A car show, a 25-cent cake walk featuring 38 cakes, bingo games, a swap meet, breakfast at the Masonic Lodge Hall, doughnuts and coffee at the Vader Lions Hall, and the centerpiece parade that started at 11:10 a.m. Saturday and wound through the small downtown for 15 minutes all brought cheer to a town that recently has been torn as its kindergarten-through-eighth-grade school closed.

The school closed after voters failed to pass a maintenance and operations levy and construction bond in March. Now the 85 students take the bus to a temporary school near Toledo. Saturday was a day to forget about the closure of the school owing to safety concerns, and instead to have a bit of small-town, relaxing celebration.

Vader May Day was created back in 1952 by Lena DeAger to attract visitors to Vader.
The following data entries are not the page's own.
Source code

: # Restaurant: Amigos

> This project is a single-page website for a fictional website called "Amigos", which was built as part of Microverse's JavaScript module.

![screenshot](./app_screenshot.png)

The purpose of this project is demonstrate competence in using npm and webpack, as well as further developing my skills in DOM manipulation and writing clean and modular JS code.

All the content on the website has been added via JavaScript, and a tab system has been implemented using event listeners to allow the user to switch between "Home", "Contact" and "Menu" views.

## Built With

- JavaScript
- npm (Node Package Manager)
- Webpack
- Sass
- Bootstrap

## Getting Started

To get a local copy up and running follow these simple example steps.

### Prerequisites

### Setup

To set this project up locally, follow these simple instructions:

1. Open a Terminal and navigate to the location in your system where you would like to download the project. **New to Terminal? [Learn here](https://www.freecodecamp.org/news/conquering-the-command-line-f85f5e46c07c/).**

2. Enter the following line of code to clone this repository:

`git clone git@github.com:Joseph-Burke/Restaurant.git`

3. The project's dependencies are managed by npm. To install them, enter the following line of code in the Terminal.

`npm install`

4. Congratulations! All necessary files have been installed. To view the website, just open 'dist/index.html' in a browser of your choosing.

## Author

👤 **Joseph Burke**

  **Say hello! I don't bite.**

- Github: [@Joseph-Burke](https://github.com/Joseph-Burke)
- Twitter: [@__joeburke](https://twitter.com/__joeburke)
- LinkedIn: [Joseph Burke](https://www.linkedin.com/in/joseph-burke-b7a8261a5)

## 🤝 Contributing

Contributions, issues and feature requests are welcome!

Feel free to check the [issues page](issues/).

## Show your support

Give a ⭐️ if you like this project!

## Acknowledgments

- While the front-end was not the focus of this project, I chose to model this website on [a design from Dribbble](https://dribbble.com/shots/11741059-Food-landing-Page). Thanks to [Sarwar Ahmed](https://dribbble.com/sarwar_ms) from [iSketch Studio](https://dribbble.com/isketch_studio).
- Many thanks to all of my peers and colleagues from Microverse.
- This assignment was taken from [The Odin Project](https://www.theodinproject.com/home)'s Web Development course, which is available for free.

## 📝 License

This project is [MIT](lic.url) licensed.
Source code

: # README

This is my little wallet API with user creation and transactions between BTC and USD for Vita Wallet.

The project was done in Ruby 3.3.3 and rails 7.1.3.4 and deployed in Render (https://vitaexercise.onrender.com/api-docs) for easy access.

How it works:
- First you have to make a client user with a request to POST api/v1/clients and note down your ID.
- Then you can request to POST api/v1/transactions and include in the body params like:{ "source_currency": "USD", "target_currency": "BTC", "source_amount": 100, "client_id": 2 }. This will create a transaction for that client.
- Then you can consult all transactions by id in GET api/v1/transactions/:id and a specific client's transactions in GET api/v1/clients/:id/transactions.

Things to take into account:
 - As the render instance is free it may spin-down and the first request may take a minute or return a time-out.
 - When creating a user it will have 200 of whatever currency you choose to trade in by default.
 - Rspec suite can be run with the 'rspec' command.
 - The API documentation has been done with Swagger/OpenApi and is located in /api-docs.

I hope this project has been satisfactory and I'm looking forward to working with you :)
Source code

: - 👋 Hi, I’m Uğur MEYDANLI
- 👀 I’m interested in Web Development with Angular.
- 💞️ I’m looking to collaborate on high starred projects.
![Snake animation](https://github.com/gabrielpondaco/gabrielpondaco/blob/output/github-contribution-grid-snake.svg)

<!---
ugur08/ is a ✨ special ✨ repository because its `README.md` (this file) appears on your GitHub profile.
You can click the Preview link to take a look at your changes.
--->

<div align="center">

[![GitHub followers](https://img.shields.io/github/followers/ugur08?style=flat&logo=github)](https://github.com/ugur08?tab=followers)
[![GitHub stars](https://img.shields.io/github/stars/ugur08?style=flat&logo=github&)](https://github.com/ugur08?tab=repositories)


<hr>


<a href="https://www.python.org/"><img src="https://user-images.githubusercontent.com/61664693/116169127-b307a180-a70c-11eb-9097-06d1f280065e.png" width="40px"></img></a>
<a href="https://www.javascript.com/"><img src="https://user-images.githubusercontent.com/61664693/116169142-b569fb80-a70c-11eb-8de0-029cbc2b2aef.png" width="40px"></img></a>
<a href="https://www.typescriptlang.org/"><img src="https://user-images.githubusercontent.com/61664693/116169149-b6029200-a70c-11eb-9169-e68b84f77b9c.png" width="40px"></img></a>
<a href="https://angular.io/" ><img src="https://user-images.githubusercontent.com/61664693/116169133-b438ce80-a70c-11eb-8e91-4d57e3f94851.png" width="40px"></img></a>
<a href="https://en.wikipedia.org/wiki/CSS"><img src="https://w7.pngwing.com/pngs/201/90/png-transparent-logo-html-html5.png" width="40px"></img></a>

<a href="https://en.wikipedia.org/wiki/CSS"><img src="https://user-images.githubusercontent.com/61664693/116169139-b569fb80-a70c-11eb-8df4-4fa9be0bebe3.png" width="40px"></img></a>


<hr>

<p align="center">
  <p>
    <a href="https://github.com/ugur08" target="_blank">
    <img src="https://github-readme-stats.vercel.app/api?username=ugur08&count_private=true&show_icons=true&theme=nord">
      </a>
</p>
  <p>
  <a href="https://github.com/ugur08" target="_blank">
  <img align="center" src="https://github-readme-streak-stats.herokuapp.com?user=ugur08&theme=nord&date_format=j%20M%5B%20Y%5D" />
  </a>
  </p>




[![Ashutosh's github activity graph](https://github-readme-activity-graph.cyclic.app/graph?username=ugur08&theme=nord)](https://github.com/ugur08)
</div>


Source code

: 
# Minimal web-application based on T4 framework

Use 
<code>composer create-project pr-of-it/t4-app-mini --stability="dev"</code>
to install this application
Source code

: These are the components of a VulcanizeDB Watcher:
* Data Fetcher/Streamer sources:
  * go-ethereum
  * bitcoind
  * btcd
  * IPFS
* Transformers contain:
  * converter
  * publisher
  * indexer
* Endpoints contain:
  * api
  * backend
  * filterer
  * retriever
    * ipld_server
More than half a century later, DeAger's two daughters were keeping the tradition alive. Daughter Wanda Smith ran the cake walk, while her sister Diana Trahanes was central as chairperson to the parade.

"We don't know what happened to the maypole. It was stored at the school," Smith said, adding the children dancing around the maypole usually practiced in the afternoons at the school.

Smith said also missing for the first time in 55 years was any local school bands. Yet it didn't matter as the crowd enjoyed the old standards of any community festival, from kids scattering after candy thrown from the parade entrants to simply standing together and chatting.



Trahanes wanted to stay away from any bad news surrounding the maypole and the school closing. She did vow to bring back the festival bigger and better next year.

"There's more people now involved in it," Trahanes said. "Next year we'll have the maypole back."

She said more businesses were involved this year, and the crowd was larger.

"We're getting new people," Trahanes said. "It turned out real well and it didn't rain."